Directed by Anton Corbijn. Screenplay by Rowan Joffe. Based on the novel A Very Private Gentleman by Martin Booth. Starring George Clooney, Violante Placido, Thekla Reuten, Paolo Bonacelli, Johan Leysen. 102 min.
Much of the internet chatter about The American has complained that the ads were deceptive, promising a slam-bang action thriller. The actual movie is entertaining enough, and thrilling in a different way. It’s a bit of a James Bond film, just really quiet and without any witty quips. While George Clooney’s rakish charm may be on cool European mode here, he still inspires the envy of men who want to be him and women who want to be with him. Like a good spy should.
The movie even opens with a Bond-ish cold open. Clooney’s character Jack is in a remote cabin in Sweden with, of course, a gorgeous woman in bed. The next morning they are walking through the snow when Jack, in the nick of time, suspects they’re being watched. In fact, they’re being hunted and Jack quickly disposes of the enemy. Evidently, Jack’s lone wolf persona is honed from years of people wanting to kill him.

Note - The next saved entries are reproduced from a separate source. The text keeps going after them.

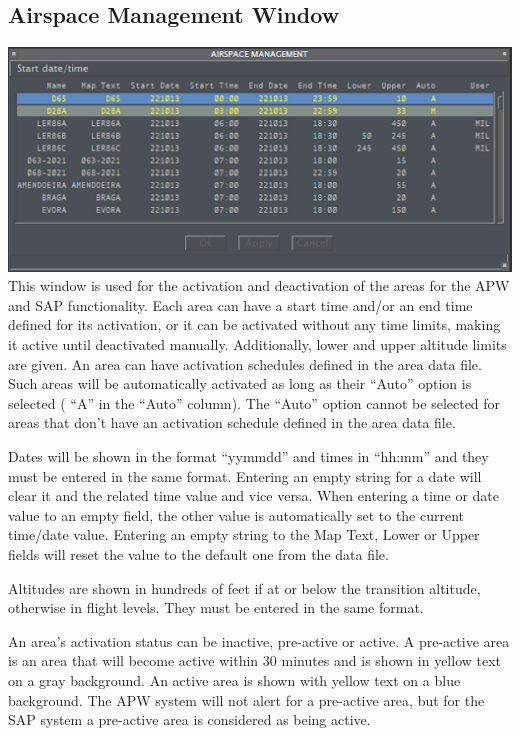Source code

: \documentclass[11pt,a4paper,oldfontcommands]{memoir}
\begin{document}
\subsection{Airspace Management Window}
\label{menu:tsa}
\includegraphics{img/tsa.png}\\
This window is used for the activation and deactivation of the areas for the APW and SAP functionality. Each area can have a start time and/or an end time defined for its activation, or it can be activated without any time limits, making it active until deactivated manually. Additionally, lower and upper altitude limits are given. An area can have activation schedules defined in the area data file. Such areas will be automatically activated as long as their “Auto” option is selected ( “A” in the “Auto” column). The “Auto” option cannot be selected for areas that don’t have an activation schedule defined in the area data file.

Dates will be shown in the format “yymmdd” and times in “hh:mm” and they must be entered in the same format. Entering an empty string for a date will clear it and the related time value and vice versa. When entering a time or date value to an empty field, the other value is automatically set to the current time/date value. Entering an empty string to the Map Text, Lower or Upper fields will reset the value to the default one from the data file.

Altitudes are shown in hundreds of feet if at or below the transition altitude, otherwise in flight levels. They must be entered in the same format.

An area’s activation status can be inactive, pre-active or active. A pre-active area is an area that will become active within 30 minutes and is shown in yellow text on a gray background. An active area is shown with yellow text on a blue background. The APW system will not alert for a pre-active area, but for the SAP system a pre-active area is considered as being active.
\end{document}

Jack flees to Rome and calls Pavel (Johan Leysen), presumably his boss, who gives him a cellphone, a hideout, and “one last job.” Jack’s main expertise lies in crafting weaponry and a sexy assassin (Thekla Reuten) needs a custom rifle. Their meeting in a café is appropriately cool and precise, their dialogue only discussing the job and the specs. Too suspicious of being followed, Jack soon ditches the cellphone and finds his own hideout in the medieval hill town of Castel del Monte.
When not exercising his lean physique (ladies, this is for you) and moodily drinking coffee, he frequents the local bordello and the devastatingly beautiful Clara (Violante Placido—gentlemen, this is for you). Soon they’re meeting for dinner and Jack starts to see a future with her. Or maybe I presumed that this crosses his mind. It’s hard to tell what Jack’s thinking at any given time and I suppose that’s sort of the point. Jack asks Clara to come away with him very late in the story and although her charms are considerable, I found it hard to buy that he wouldn’t escape without her.
The movie is as cool as Jack is stoic and its serene mood actually makes the few jolts that do come along stand out. The American is certainly not a barrel of laughs but is compelling enough. Violante Placido (a great, oxymoronic name) is breathtaking. And Castel del Monte, which Wikipedia tells me has a population of 463, should enjoy a jump in tourism after its beauty and charm have been so appealingly portrayed here.